How many lines in the data below have the string "VNOI"? Reply with the number alone.

====

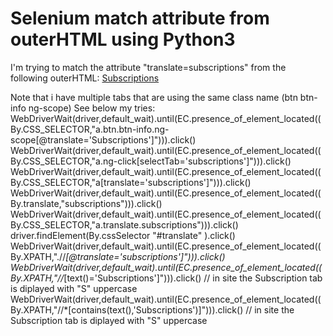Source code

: 
# Selenium match attribute from outerHTML using Python3

I'm trying to match the attribute "translate=subscriptions" from the following outerHTML:
<a class="btn btn-info ng-scope" translate="subscriptions" href="javascript:;" ng-class="{selected:tab=='subscriptions'}" ng-click="selectTab('subscriptions')">Subscriptions</a>

Note that i have multiple tabs that are using the same class name (btn btn-info ng-scope)
See below my tries:
WebDriverWait(driver,default_wait).until(EC.presence_of_element_located((By.CSS_SELECTOR,"a.btn.btn-info.ng-scope[@translate='Subscriptions']"))).click() WebDriverWait(driver,default_wait).until(EC.presence_of_element_located((By.CSS_SELECTOR,"a.ng-click[selectTab='subscriptions']"))).click() WebDriverWait(driver,default_wait).until(EC.presence_of_element_located((By.CSS_SELECTOR,"a[translate='subscriptions']"))).click() WebDriverWait(driver,default_wait).until(EC.presence_of_element_located((By.translate,"subscriptions"))).click()
WebDriverWait(driver,default_wait).until(EC.presence_of_element_located((By.CSS_SELECTOR,"a.translate.subscriptions"))).click() driver.findElement(By.cssSelector "#translate" ).click() WebDriverWait(driver,default_wait).until(EC.presence_of_element_located((By.XPATH,".//*[@translate='subscriptions']"))).click()
WebDriverWait(driver,default_wait).until(EC.presence_of_element_located((By.XPATH,"//*[text()='Subscriptions']"))).click() // in site the Subscription tab is diplayed with "S" uppercase WebDriverWait(driver,default_wait).until(EC.presence_of_element_located((By.XPATH,"//*[contains(text(),'Subscriptions')]"))).click() // in site the Subscription tab is diplayed with "S" uppercase

        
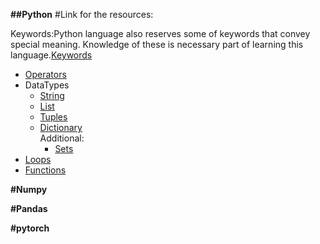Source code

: <b>##Python</b>
#Link for the resources:

Keywords:Python language also reserves some of keywords that convey special meaning. Knowledge of these is necessary part of learning this language.[Keywords](https://www.geeksforgeeks.org/keywords-python-set-1/)
- [Operators](https://www.geeksforgeeks.org/basic-operators-python/)
- DataTypes
    - [String](https://www.geeksforgeeks.org/python-strings/)
    - [List](https://www.geeksforgeeks.org/python-list/)
    - [Tuples](https://www.geeksforgeeks.org/python-tuples/)
    - [Dictionary](https://www.geeksforgeeks.org/python-dictionary/)<br />
    Additional:
        - [Sets](https://www.geeksforgeeks.org/python-sets/)
- [Loops](https://www.geeksforgeeks.org/loops-in-python/)
- [Functions](https://www.geeksforgeeks.org/functions-in-python/)

<b>#Numpy</b>

<b>#Pandas</b>

<b>#pytorch</b>
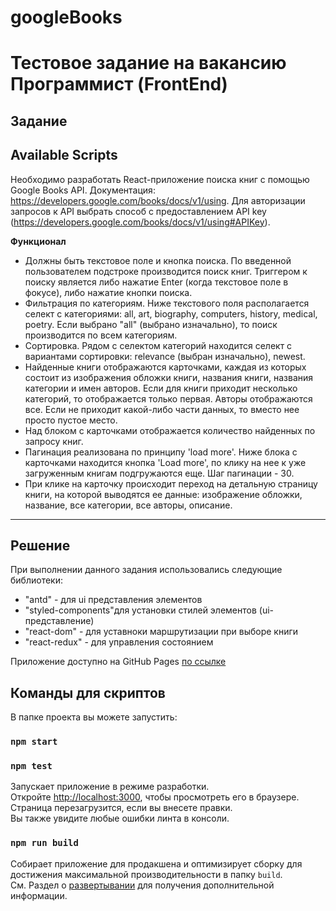# googleBooks
# Тестовое задание на вакансию Программист (FrontEnd)
## Задание

## Available Scripts
Необходимо разработать React-приложение поиска книг с помощью Google Books API. Документация: https://developers.google.com/books/docs/v1/using. Для авторизации запросов к API выбрать способ с предоставлением API key (https://developers.google.com/books/docs/v1/using#APIKey).

__Функционал__

- Должны быть текстовое поле и кнопка поиска. По введенной пользователем подстроке производится поиск книг. Триггером к поиску является либо нажатие Enter (когда текстовое поле в фокусе), либо нажатие кнопки поиска.
- Фильтрация по категориям. Ниже текстового поля располагается селект с категориями: all, art, biography, computers, history, medical, poetry. Если выбрано "all" (выбрано изначально), то поиск производится по всем категориям.
- Сортировка. Рядом с селектом категорий находится селект с вариантами сортировки: relevance (выбран изначально), newest. 
- Найденные книги отображаются карточками, каждая из которых состоит из изображения обложки книги, названия книги, названия категории и имен авторов. Если для книги приходит несколько категорий, то отображается только первая. Авторы отображаются все. Если не приходит какой-либо части данных, то вместо нее просто пустое место.
- Над блоком с карточками отображается количество найденных по запросу книг.
- Пагинация реализована по принципу 'load more'. Ниже блока с карточками находится кнопка 'Load more', по клику на нее к уже загруженным книгам подгружаются еще. Шаг пагинации - 30.
- При клике на карточку происходит переход на детальную страницу книги, на которой выводятся ее данные: изображение обложки, название, все категории, все авторы, описание.
---
## Решение

При выполнении данного задания использовались следующие библиотеки:
- "antd" - для ui представления элементов
- "styled-components"для установки стилей элементов (ui-представление)
- "react-dom" - для уставноки маршрутизации при выборе книги
- "react-redux" - для управления состоянием

Приложение доступно на GitHub Pages [по ссылке](https://ting-sk.github.io/googleBooks/)


## Команды для скриптов
В папке проекта вы можете запустить:
### `npm start`
  
  
### `npm test`
Запускает приложение в режиме разработки. \
Откройте [http://localhost:3000](http://localhost:3000), чтобы просмотреть его в браузере.
Страница перезагрузится, если вы внесете правки. \
Вы также увидите любые ошибки линта в консоли.

### `npm run build`
Собирает приложение для продакшена и оптимизирует сборку для достижения максимальной производительности в папку `build`. \
См. Раздел о [развертывании](https://facebook.github.io/create-react-app/docs/deployment) для получения дополнительной информации.
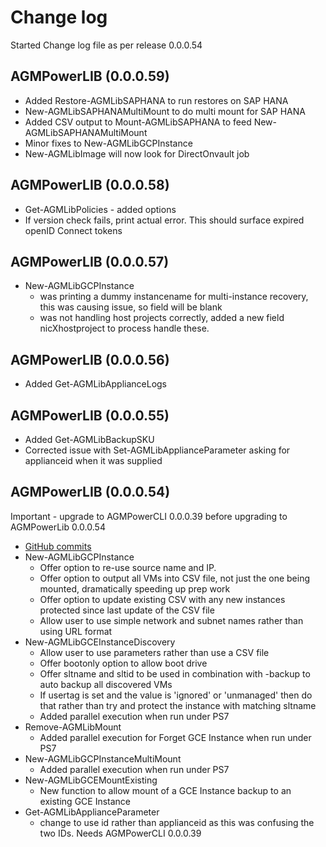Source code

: # Change log

Started Change log file as per release 0.0.0.54
## AGMPowerLIB  (0.0.0.59)
* Added Restore-AGMLibSAPHANA to run restores on SAP HANA
* New-AGMLibSAPHANAMultiMount to do multi mount for SAP HANA
* Added CSV output to Mount-AGMLibSAPHANA to feed New-AGMLibSAPHANAMultiMount
* Minor fixes to New-AGMLibGCPInstance 
* New-AGMLibImage will now look for DirectOnvault job

## AGMPowerLIB  (0.0.0.58)
* Get-AGMLibPolicies - added options 
* If version check fails, print actual error.  This should surface expired openID Connect tokens 

## AGMPowerLIB  (0.0.0.57)
* New-AGMLibGCPInstance 
  * was printing a dummy instancename for multi-instance recovery, this was causing issue, so field will be blank
  * was not handling host projects correctly, added a new field nicXhostproject to process handle these.

## AGMPowerLIB  (0.0.0.56)
* Added Get-AGMLibApplianceLogs

## AGMPowerLIB  (0.0.0.55)
* Added Get-AGMLibBackupSKU
* Corrected issue with Set-AGMLibApplianceParameter asking for applianceid when it was supplied

## AGMPowerLIB  (0.0.0.54)
Important - upgrade to AGMPowerCLI 0.0.0.39 before upgrading to AGMPowerLib 0.0.0.54

* [GitHub commits](https://github.com/Actifio/AGMPowerLIB/commits/v0.0.0.54)
* New-AGMLibGCPInstance 
  * Offer option to re-use source name and IP. 
  * Offer option to output all VMs into CSV file, not just the one being mounted, dramatically speeding up prep work
  * Offer option to update existing CSV with any new instances protected since last update of the CSV file
  * Allow user to use simple network and subnet names rather than using URL format
* New-AGMLibGCEInstanceDiscovery
  * Allow user to use parameters rather than use a CSV file
  * Offer bootonly option to allow boot drive 
  * Offer sltname and sltid to be used in combination with -backup to auto backup all discovered VMs
  * If usertag is set and the value is 'ignored' or 'unmanaged' then do that rather than try and protect the instance with matching sltname
  * Added parallel execution when run under PS7
* Remove-AGMLibMount  
  * Added parallel execution for Forget GCE Instance when run under PS7
* New-AGMLibGCPInstanceMultiMount 
  * Added parallel execution when run under PS7
* New-AGMLibGCEMountExisting
  * New function to allow mount of a GCE Instance backup to an existing GCE Instance    
* Get-AGMLibApplianceParameter 
  * change to use id rather than applianceid as this was confusing the two IDs.  Needs AGMPowerCLI 0.0.0.39

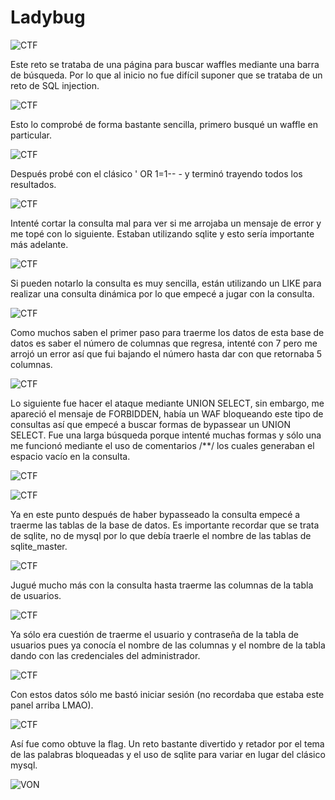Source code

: # Ladybug

![CTF](img/1.jpg)

Este reto se trataba de una página para buscar waffles mediante una barra de búsqueda.
Por lo que al inicio no fue difícil suponer que se trataba de un reto de SQL injection.

![CTF](img/2.jpg)

Esto lo comprobé de forma bastante sencilla, primero busqué un waffle en particular.

![CTF](img/3.jpg)

Después probé con el clásico ' OR 1=1-- - y terminó trayendo todos los resultados.

![CTF](img/4.jpg)

Intenté cortar la consulta mal para ver si me arrojaba un mensaje de error y me topé con lo siguiente.
Estaban utilizando sqlite y esto sería importante más adelante.

![CTF](img/5.jpg)

Si pueden notarlo la consulta es muy sencilla, están utilizando un LIKE para realizar una consulta dinámica
por lo que empecé a jugar con la consulta.

![CTF](img/6.jpg)

Como muchos saben el primer paso para traerme los datos de esta base de datos es saber el número de columnas que regresa,
intenté con 7 pero me arrojó un error así que fui bajando el número hasta dar con que retornaba 5 columnas.

![CTF](img/7.jpg)

Lo siguiente fue hacer el ataque mediante UNION SELECT, sin embargo, me apareció el mensaje de FORBIDDEN, 
había un WAF bloqueando este tipo de consultas así que empecé a buscar formas de bypassear un UNION SELECT.
Fue una larga búsqueda porque intenté muchas formas y sólo una me funcionó mediante el uso de comentarios /**/
los cuales generaban el espacio vacío en la consulta.

![CTF](img/8.jpg)

![CTF](img/9.jpg)

Ya en este punto después de haber bypasseado la consulta empecé a traerme las tablas de la base de datos.
Es importante recordar que se trata de sqlite, no de mysql por lo que debía traerle el nombre de las tablas
de sqlite_master.

![CTF](img/10.jpg)

Jugué mucho más con la consulta hasta traerme las columnas de la tabla de usuarios.

![CTF](img/11.jpg)

Ya sólo era cuestión de traerme el usuario y contraseña de la tabla de usuarios pues ya conocía el nombre de las columnas y el nombre de la tabla dando con las credenciales del administrador.

![CTF](img/12.jpg)

Con estos datos sólo me bastó iniciar sesión (no recordaba que estaba este panel arriba LMAO).

![CTF](img/13.jpg)

Así fue como obtuve la flag. Un reto bastante divertido y retador por el tema de las palabras bloqueadas
y el uso de sqlite para variar en lugar del clásico mysql.

![VON](../../von.jpg)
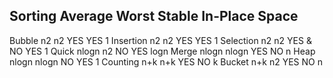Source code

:Sorting			Average			Worst		Stable		In-Place	Space
---------------------------------------------------------------------
Bubble			n2				n2			YES			YES			1
Insertion		n2				n2			YES			YES			1
Selection		n2				n2			YES & NO	YES			1
Quick			nlogn			n2			NO			YES			logn
Merge			nlogn			nlogn		YES			NO			n
Heap			nlogn			nlogn		NO			YES			1
Counting		n+k				n+k			YES			NO			k
Bucket			n+k				n2			YES			NO			n

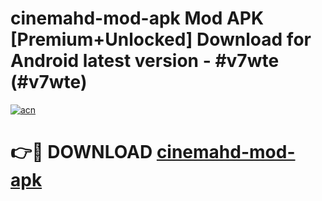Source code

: # cinemahd-mod-apk Mod APK [Premium+Unlocked] Download for Android latest version - #v7wte (#v7wte)

[![acn](https://github.com/user-attachments/assets/0f9c940e-d8b0-45ae-aac7-cd30a18b3e1c)](https://app.mediaupload.pro?title=cinemahd-mod-apk&ref=19F)

# 👉🔴 DOWNLOAD [cinemahd-mod-apk](https://app.mediaupload.pro?title=cinemahd-mod-apk&ref=19F)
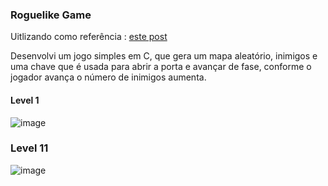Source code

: ### Roguelike Game

Uitlizando como referência : [este post](https://dev.to/ignaoya/series/13852)

Desenvolvi um jogo simples em C, que gera um mapa aleatório, inimigos e uma chave que é usada para 
abrir a porta e avançar de fase, conforme o jogador avança o número de inimigos aumenta.

#### Level 1
![image](https://github.com/user-attachments/assets/4245ba99-6fc1-4117-9301-e111be47da8f)

### Level 11

![image](https://github.com/user-attachments/assets/382f50e5-1f07-47c7-917b-2f4c4599e25d)

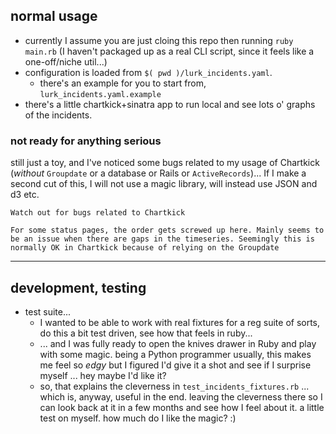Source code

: ## normal usage

- currently I assume you are just cloing this repo then running `ruby main.rb` (I haven't packaged up as a real CLI script, since it feels like a one-off/niche util...)
- configuration is loaded from `$( pwd )/lurk_incidents.yaml`.
    - there's an example for you to start from, `lurk_incidents.yaml.example`
- there's a little chartkick+sinatra app to run local and see lots o' graphs of the incidents.

### not ready for anything serious

still just a toy, and I've noticed some bugs related to my usage of Chartkick (_without_ `Groupdate` or a database or Rails or `ActiveRecords`)... If I make a second cut of this, I will not use a magic library, will instead use JSON and d3 etc.


    Watch out for bugs related to Chartkick

    For some status pages, the order gets screwed up here. Mainly seems to be an issue when there are gaps in the timeseries. Seemingly this is normally OK in Chartkick because of relying on the Groupdate

----

## development, testing

- test suite...
    - I wanted to be able to work with real fixtures for a reg suite of sorts, do this a bit test driven, see how that feels in ruby...
    - ... and I was fully ready to open the knives drawer in Ruby and play with some magic. being a Python programmer usually, this makes me feel so _edgy_ but I figured I'd give it a shot and see if I surprise myself ... hey maybe I'd like it?
    - so, that explains the cleverness in `test_incidents_fixtures.rb` ... which is, anyway, useful in the end. leaving the cleverness there so I can look back at it in a few months and see how I feel about it. a little test on myself. how much do I like the magic? :)
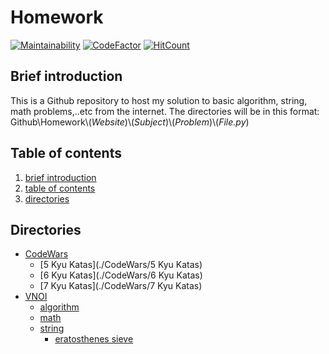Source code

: # Homework

[![Maintainability](https://api.codeclimate.com/v1/badges/e8bd6a27ef2d2c6c863a/maintainability)](https://codeclimate.com/github/trqngdk/Homework/maintainability) [![CodeFactor](https://www.codefactor.io/repository/github/trqngdk/homework/badge)](https://www.codefactor.io/repository/github/trqngdk/homework) [![HitCount](https://hits.dwyl.com/trqngdk/Homework.svg?style=flat-square)](http://hits.dwyl.com/trqngdk/Homework)


## **Brief introduction**

This is a Github repository to host my solution to basic algorithm, string, math problems,..etc from the internet. The directories will be in this format: Github\Homework\\(_Website_)\\(_Subject_)\\(_Problem_)\\(_File.py_)

## **Table of contents**

1. [brief introduction](#brief-introduction)
2. [table of contents](#table-of-contents)
3. [directories](#directories)

## **Directories**
- [CodeWars](./CodeWars)
  - [5 Kyu Katas](./CodeWars/5 Kyu Katas)
  - [6 Kyu Katas](./CodeWars/6 Kyu Katas)
  - [7 Kyu Katas](./CodeWars/7 Kyu Katas)
- [VNOI](./VNOI)
  - [algorithm](./VNOI/algo)
  - [math](./VNOI/math)
  - [string](./VNOI/string)
    - [eratosthenes sieve](./VNOI/string/sieve_prime_number.py)
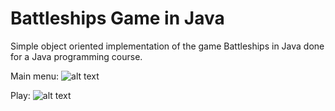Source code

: # Battleships Game in Java
Simple object oriented implementation of the game Battleships in Java done for a Java programming course. 

Main menu:
![alt text](https://github.com/V1cVan/battleships_game_java/gifs/menu.gif)

Play:
![alt text](https://github.com/V1cVan/battleships_game_java/gifs/play.gif)
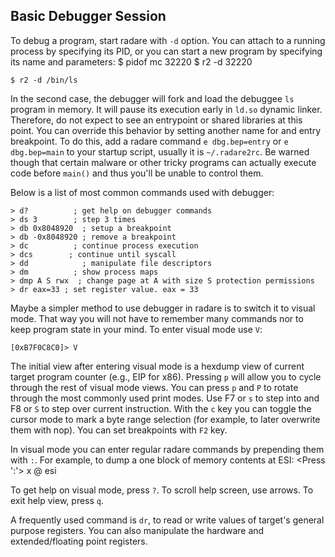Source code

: ## Basic Debugger Session

To debug a program, start radare with `-d` option. You can attach to a running process by specifying its PID, or you can start a new program by specifying its name and parameters:
    $ pidof mc
    32220
    $ r2 -d 32220

    $ r2 -d /bin/ls

In the second case, the debugger will fork and load the debuggee `ls` program in memory. It will pause its execution early in `ld.so` dynamic linker. Therefore, do not expect to see an entrypoint or shared libraries at this point. You can override this behavior by setting another name for and entry breakpoint. To do this, add a radare command `e dbg.bep=entry` or `e dbg.bep=main` to your startup script, usually it is `~/.radare2rc`.
Be warned though that certain malware or other tricky programs can actually execute code before `main()` and thus you'll be unable to control them.

Below is a list of most common commands used with debugger:

    > d?          ; get help on debugger commands
    > ds 3        ; step 3 times
    > db 0x8048920  ; setup a breakpoint
    > db -0x8048920 ; remove a breakpoint
    > dc          ; continue process execution
    > dcs        ; continue until syscall
    > dd            ; manipulate file descriptors
    > dm          ; show process maps
    > dmp A S rwx  ; change page at A with size S protection permissions
    > dr eax=33 ; set register value. eax = 33

Maybe a simpler method to use debugger in radare is to switch it to visual mode. That way you will not have to remember many commands nor to keep program state in your mind. To enter visual mode use `V`:

    [0xB7F0C8C0]> V

The initial view after entering visual mode is a hexdump view of current target program counter (e.g., EIP for x86). Pressing `p` will allow you to cycle through the rest of visual mode views. You can press `p` and `P` to rotate through the most commonly used print modes.
Use F7 or `s` to step into and F8 or `S` to step over current instruction. With the `c` key you can toggle the cursor mode to mark a byte range selection (for example, to later overwrite them with nop). You can set breakpoints with `F2` key.

In visual mode you can enter regular radare commands by prepending them with `:`. For example, to dump a one block of memory contents at ESI:
    <Press ':'>
    x @ esi

To get help on visual mode, press `?`. To scroll help screen, use arrows. To exit help view, press `q`.

A frequently used command is `dr`, to read or write values of target's general purpose registers. You can also manipulate the hardware and extended/floating point registers.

====

__EXPECTED ANSWER__: 5